▶ **Exercise aim**
Transcribe all records exactly.

▶ **Data in this exercise**
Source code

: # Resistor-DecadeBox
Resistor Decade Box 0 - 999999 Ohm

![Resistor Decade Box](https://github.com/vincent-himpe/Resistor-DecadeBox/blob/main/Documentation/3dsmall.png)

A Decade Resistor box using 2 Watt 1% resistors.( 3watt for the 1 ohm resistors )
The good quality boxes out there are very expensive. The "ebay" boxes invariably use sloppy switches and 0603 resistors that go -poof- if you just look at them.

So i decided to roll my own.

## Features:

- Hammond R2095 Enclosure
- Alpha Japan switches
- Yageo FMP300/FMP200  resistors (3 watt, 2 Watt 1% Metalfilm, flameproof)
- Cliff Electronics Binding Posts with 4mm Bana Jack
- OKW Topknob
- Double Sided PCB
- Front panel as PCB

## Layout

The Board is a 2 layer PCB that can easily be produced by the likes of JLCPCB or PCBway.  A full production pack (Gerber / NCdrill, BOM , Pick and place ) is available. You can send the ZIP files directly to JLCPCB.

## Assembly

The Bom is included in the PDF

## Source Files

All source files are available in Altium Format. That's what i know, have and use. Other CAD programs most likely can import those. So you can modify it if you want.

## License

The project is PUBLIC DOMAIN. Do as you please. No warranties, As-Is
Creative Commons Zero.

▶ **Result of this exercise**
Source code

: # Resistor-DecadeBox
Resistor Decade Box 0 - 999999 Ohm

![Resistor Decade Box](https://github.com/vincent-himpe/Resistor-DecadeBox/blob/main/Documentation/3dsmall.png)

A Decade Resistor box using 2 Watt 1% resistors.( 3watt for the 1 ohm resistors )
The good quality boxes out there are very expensive. The "ebay" boxes invariably use sloppy switches and 0603 resistors that go -poof- if you just look at them.

So i decided to roll my own.

## Features:

- Hammond R2095 Enclosure
- Alpha Japan switches
- Yageo FMP300/FMP200  resistors (3 watt, 2 Watt 1% Metalfilm, flameproof)
- Cliff Electronics Binding Posts with 4mm Bana Jack
- OKW Topknob
- Double Sided PCB
- Front panel as PCB

## Layout

The Board is a 2 layer PCB that can easily be produced by the likes of JLCPCB or PCBway.  A full production pack (Gerber / NCdrill, BOM , Pick and place ) is available. You can send the ZIP files directly to JLCPCB.

## Assembly

The Bom is included in the PDF

## Source Files

All source files are available in Altium Format. That's what i know, have and use. Other CAD programs most likely can import those. So you can modify it if you want.

## License

The project is PUBLIC DOMAIN. Do as you please. No warranties, As-Is
Creative Commons Zero.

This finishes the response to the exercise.